Re: Input file in GoKrimp
Date: October 21, 2017 12:20AM
Hello,
- Current version of GoKrimp does not work for a sequence of itemsets but for list of items.
Does it mean that 1 -1 1 2 3 -1 1 3 -1 4 -1 3 6 -1 -2 ISNT supported, but 1 -1 123 -1 13 -1 4 -1 36 -1 -2 IS OK??
I will explain what this means. A sequence can be viewed as a sequence of events. For example, a sequence 1 -1 2 3 -1 4 -1 -2 means that the event 1 appeared, was followed by events 2 and 3 simultaneously, and those were then followed by event 4.
Some algorithms in SPMF allow to consider these types of sequences where we can have simultaneous events.
However, the GoKrimp algorithm does not allow simulatenous events.

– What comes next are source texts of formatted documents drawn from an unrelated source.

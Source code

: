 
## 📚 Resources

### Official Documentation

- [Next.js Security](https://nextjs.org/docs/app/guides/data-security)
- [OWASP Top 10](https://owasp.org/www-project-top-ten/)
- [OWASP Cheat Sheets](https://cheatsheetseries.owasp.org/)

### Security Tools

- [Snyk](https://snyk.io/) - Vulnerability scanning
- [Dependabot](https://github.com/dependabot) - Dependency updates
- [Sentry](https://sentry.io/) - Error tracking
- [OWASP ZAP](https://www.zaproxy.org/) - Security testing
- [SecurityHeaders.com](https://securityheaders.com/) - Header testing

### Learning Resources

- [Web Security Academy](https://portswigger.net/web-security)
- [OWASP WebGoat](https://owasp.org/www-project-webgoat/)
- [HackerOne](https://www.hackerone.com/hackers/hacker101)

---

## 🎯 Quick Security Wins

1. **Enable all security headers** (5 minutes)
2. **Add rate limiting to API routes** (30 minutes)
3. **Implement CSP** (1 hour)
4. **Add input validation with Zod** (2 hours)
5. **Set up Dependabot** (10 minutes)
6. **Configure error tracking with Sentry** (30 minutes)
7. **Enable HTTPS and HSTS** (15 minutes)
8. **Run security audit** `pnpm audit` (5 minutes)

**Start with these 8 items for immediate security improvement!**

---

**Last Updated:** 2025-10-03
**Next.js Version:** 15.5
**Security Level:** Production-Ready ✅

This means, that you cannot have a sequence where the events (items) 2 and 3 are simultaneous using that algorithm.
Of course, you can use some tricks by transforming your data to try to avoid this limitation. However, by doing this, it may not work exactly as you want.
For example, as you said, you could transform a sequence such as:
1 -1 1 2 3 -1 -2
to:
1 -1 123 -1 -2
But then the algorithm will consider that there is an event (item) called "123". The algorithm will view these events as a single event rather than a set of simultaneous events. So this can create some problems in the results. For example, the algorithm would consider that the pattern 1 -1 1 is not appearing in the above sequence because the algorithm would not know that "123" includes the item (event) "1".

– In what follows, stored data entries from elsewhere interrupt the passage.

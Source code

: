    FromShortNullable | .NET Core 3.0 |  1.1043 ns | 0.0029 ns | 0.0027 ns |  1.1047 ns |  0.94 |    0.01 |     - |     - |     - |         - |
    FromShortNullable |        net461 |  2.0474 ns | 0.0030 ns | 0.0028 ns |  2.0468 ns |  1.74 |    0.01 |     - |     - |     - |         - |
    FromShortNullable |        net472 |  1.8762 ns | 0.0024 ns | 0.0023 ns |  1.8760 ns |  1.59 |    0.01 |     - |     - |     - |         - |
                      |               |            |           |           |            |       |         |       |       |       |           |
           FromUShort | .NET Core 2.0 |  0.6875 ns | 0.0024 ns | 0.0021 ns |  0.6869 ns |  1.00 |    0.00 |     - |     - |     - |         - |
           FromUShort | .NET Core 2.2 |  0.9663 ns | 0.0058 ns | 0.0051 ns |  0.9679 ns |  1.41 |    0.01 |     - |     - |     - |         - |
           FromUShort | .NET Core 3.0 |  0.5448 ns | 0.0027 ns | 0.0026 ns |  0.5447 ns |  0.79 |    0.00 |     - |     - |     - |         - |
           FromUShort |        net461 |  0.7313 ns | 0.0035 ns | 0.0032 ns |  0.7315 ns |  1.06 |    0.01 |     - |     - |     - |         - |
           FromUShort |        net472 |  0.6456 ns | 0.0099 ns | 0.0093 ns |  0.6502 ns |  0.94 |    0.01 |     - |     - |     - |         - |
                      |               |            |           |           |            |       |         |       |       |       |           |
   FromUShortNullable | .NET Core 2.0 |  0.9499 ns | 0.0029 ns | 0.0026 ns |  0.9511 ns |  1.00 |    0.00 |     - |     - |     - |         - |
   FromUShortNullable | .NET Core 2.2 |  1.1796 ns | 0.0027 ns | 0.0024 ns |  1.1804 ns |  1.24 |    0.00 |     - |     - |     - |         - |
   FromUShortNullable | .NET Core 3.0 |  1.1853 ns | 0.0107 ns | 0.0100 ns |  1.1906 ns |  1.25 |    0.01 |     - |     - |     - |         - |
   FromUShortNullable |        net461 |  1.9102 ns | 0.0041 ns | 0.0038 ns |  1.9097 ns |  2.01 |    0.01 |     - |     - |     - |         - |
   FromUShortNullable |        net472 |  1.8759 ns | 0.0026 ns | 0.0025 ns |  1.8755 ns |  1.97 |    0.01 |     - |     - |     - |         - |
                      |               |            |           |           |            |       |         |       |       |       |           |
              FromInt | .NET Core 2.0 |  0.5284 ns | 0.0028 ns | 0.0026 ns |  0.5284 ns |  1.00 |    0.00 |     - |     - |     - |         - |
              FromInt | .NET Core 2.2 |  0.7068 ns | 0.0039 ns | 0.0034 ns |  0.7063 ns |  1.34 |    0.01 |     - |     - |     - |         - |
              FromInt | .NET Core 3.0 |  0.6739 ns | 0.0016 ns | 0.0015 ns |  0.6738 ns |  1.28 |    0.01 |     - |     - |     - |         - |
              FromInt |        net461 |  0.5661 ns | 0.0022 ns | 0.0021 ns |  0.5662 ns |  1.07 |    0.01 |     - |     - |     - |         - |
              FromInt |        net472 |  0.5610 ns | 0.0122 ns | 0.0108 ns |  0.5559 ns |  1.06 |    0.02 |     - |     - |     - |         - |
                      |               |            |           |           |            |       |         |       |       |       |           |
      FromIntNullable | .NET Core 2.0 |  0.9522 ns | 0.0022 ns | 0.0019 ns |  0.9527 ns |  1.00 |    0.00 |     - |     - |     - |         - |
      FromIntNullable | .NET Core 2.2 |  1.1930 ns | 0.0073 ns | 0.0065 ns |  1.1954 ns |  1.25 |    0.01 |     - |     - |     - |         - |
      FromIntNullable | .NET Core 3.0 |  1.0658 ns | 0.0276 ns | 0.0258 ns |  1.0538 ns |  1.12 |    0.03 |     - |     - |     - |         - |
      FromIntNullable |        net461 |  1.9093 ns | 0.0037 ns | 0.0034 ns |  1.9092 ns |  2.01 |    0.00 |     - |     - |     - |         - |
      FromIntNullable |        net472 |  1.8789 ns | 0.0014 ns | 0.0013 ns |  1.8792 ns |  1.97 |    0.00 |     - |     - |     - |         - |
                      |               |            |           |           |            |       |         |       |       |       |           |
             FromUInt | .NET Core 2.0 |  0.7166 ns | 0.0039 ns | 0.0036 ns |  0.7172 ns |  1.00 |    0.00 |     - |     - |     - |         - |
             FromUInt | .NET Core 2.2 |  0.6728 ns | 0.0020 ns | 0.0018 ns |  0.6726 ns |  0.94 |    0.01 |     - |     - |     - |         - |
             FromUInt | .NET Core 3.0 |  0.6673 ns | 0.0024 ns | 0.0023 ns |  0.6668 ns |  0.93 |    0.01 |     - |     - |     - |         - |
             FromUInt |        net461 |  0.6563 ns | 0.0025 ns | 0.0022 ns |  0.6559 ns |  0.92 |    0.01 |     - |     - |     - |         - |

Besides, if you have some items that have values greater than 10, then you would have a problem. For example, if you transform
1 -1 1 11 12 -1 -2
to:
1 -1 11112 -1 -2
then how can you know which items appear in 11112? Is it 1, 11, 111, 112, or 12 ? You will thus lose some information.

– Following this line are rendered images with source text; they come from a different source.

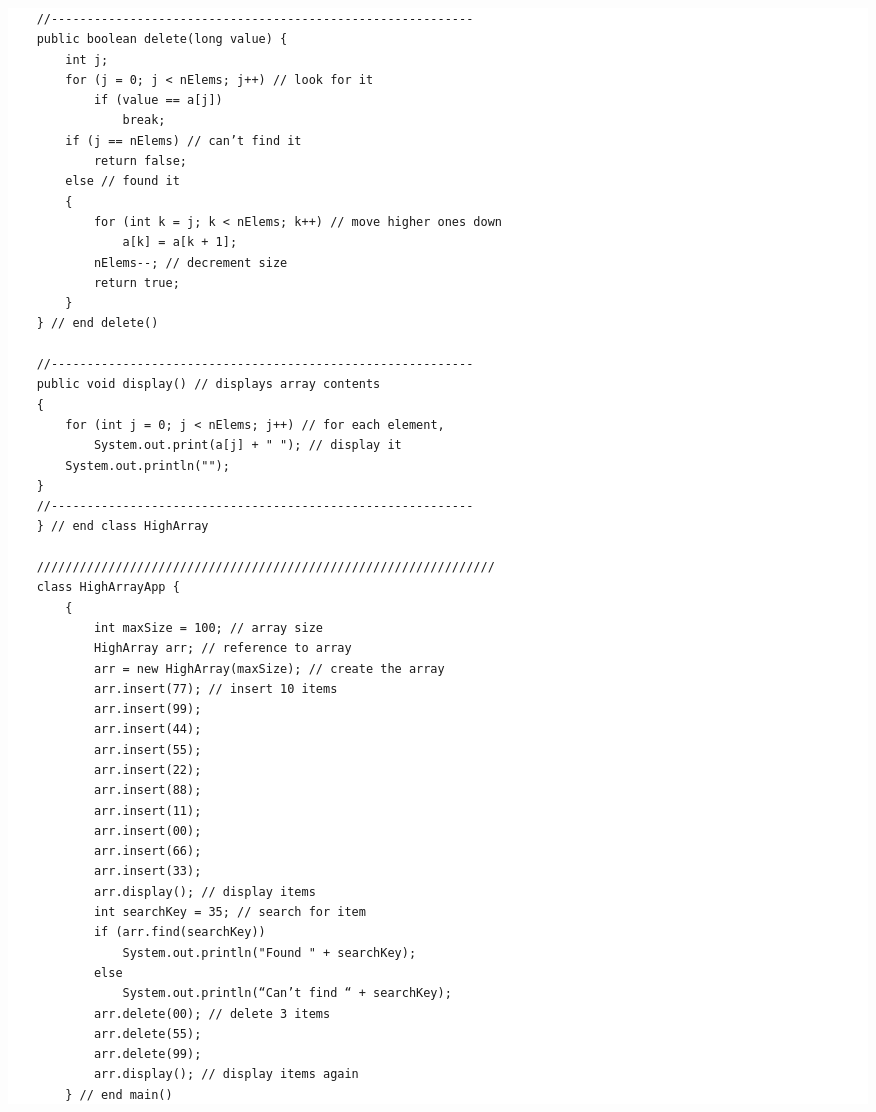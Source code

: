 	    //-----------------------------------------------------------
	    public boolean delete(long value) {
	        int j;
	        for (j = 0; j < nElems; j++) // look for it
	            if (value == a[j])
	                break;
	        if (j == nElems) // can’t find it
	            return false;
	        else // found it
	        {
	            for (int k = j; k < nElems; k++) // move higher ones down
	                a[k] = a[k + 1];
	            nElems--; // decrement size
	            return true;
	        }
	    } // end delete()

	    //-----------------------------------------------------------
	    public void display() // displays array contents
	    {
	        for (int j = 0; j < nElems; j++) // for each element,
	            System.out.print(a[j] + " "); // display it
	        System.out.println("");
	    }
		//-----------------------------------------------------------
		} // end class HighArray

		////////////////////////////////////////////////////////////////
		class HighArrayApp {
		    {
		        int maxSize = 100; // array size
		        HighArray arr; // reference to array
		        arr = new HighArray(maxSize); // create the array
		        arr.insert(77); // insert 10 items
		        arr.insert(99);
		        arr.insert(44);
		        arr.insert(55);
		        arr.insert(22);
		        arr.insert(88);
		        arr.insert(11);
		        arr.insert(00);
		        arr.insert(66);
		        arr.insert(33);
		        arr.display(); // display items
		        int searchKey = 35; // search for item
		        if (arr.find(searchKey))
		            System.out.println("Found " + searchKey);
		        else
		            System.out.println(“Can’t find “ + searchKey);
		        arr.delete(00); // delete 3 items
		        arr.delete(55);
		        arr.delete(99);
		        arr.display(); // display items again
		    } // end main()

So basically, it is a limitation of the GoKrimp algorithm that it cannot process sequences containing simultaneous events. As said above, you can transform your data to try to avoid this limitation but you will still some information by doing this.
- It requires that the event occurs at least in N=25 sequences to perform the test properly.
I am not sure I understand this part, does it mean that it should be a pattern which is at least 25 times in the sequence database?
I am not sure about this either. I am the founder of SPMF but I am the one who has designed the GoKrimp algorithm. I think that it means that each item appear in at least 25 sequences. But it would require to read the paper about GoKrimp or contact the author to make sure about that.
Best regards,
Philippe